昨日紹介しました萬福寺、中国から渡来してきた仏教の一つ、禅宗が基になっています。禅とは一言で表すと“精神を統一することによって、本当の自己に徹することである”ということで、その一貫として座禅の修行があります。

西暦520年頃にインドから中国に布教にやってきただるま大師により、中国に禅宗が伝えられました。そして唐代末期、禅宗だけが生き残り、南宋時代(1127-1279)には禅の最盛期を迎えたのです。

しかし13世紀後半、チベット仏教が国教となり純粋禅は活路を求め、多くの禅僧が来日しました。そして禅が大きく日本の文化に影響を与えたのが茶でした。茶は禅宗の僧によって鎌倉時代に薬として日本に持ち込まれ、禅宗の普及と共に喫茶の文化も広まっていきました。

Zen monks were active in the official tally trade with China, and they were the carriers of many new influences that reflected the cultural achievements of China during the Sung dynasty (960-1279).
They also introduced the drinking of tea to Japan, which at first was an aid in meditation but by the late sixteenth century had become an elaborate esthetic ritual. The so-called tea ceremony, together with flower arrangement, which also derives from medieval times, were to become part of the training of every cultivated woman in modern Japan.
(エドウィン・O・ライシャワー著 JAPAN THE STORY OF A NATION)

そして形成されていった茶道、わび茶の完成者として千利休が登場します。千利休は大徳寺の古渓宗陳らに参禅して修行しました。そしてわび茶という世界観を広めます。わびとは清浄無垢の仏世界なのです。それは天地自然の摂理の中で生きてきた縄文時代以来の日本の人々の精神とも相通じるものがあり、その精神は日本人の本質を形成していると利休たちは考えていたのでしょう。
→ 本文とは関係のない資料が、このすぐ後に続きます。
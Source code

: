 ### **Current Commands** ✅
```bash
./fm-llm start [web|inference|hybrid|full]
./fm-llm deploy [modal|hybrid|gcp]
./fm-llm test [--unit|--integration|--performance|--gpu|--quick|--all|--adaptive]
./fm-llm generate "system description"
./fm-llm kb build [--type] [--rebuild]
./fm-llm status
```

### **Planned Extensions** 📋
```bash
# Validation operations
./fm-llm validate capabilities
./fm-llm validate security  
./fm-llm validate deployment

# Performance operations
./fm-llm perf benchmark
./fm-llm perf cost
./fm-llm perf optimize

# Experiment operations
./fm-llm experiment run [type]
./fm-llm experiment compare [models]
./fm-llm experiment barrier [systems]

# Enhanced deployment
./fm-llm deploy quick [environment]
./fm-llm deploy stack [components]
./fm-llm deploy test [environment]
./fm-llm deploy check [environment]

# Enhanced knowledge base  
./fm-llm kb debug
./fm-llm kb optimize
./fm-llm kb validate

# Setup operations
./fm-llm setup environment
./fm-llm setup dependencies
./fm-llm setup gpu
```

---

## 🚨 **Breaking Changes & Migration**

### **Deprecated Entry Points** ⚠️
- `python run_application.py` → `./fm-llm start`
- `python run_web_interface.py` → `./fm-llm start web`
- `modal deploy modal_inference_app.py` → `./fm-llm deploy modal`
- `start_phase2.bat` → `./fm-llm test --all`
日本の美意識、茶道ではわびです。兼好法師の徒然草の有名な言葉に“花は盛りに、月は隅なきものをみるものかは。”というのがあります。くっきり見える満月よりも、少しくらい雲がかかっている月の方がいい。西洋人が美は完全なものだと考えるのに対して、日本人は不完全なものにこそ美が宿ると考えるのです。日本人の精神ってすごく奥ゆかしいですよね。

さて数年前の文藝春秋の特集に“日本人に必要な教養とは何か”“茶道を知らずして日本文化を語るなかれ”とありました。当時のローソンの会長 新浪剛史氏が言われています。お茶を習おうとしたきっかけについてです。

経営者のための勉強会で、ビジネスには直接関係しないような哲学・宗教・文化というものを学ぶ場で、データや科学的分析を重んじるアメリカ流の経営学を学んできた氏にとって、自分に足りないものに気づかされる契機になったといいます。勉強会の後、鈴木大拙の「禅の思想」を読み、それを形にしたもの・体感できるものが茶道ではないかと思い至ったとのことです。そして茶には日本文化の真髄がある。それが“お・も・て・な・し”です。季節感で客人を楽しませる、一服のお茶を前に、もてなす側ももてなされる側も心と心で対峙する、素晴らしいことですよね。

茶・生け花、自己に徹して自己を極める様々な道があります。そして「柔(やわら)」にも。1965年の日本レコード大賞受賞曲で美空ひばりさんで大ヒットしました。ここにも兼好法師の徒然草が出てきます。双六の名人の言葉として出てくる“勝たんと打つべからず、負けじと打つべきなり”それが柔の歌詞では“勝つと思うな、思えば負けよ”となっています。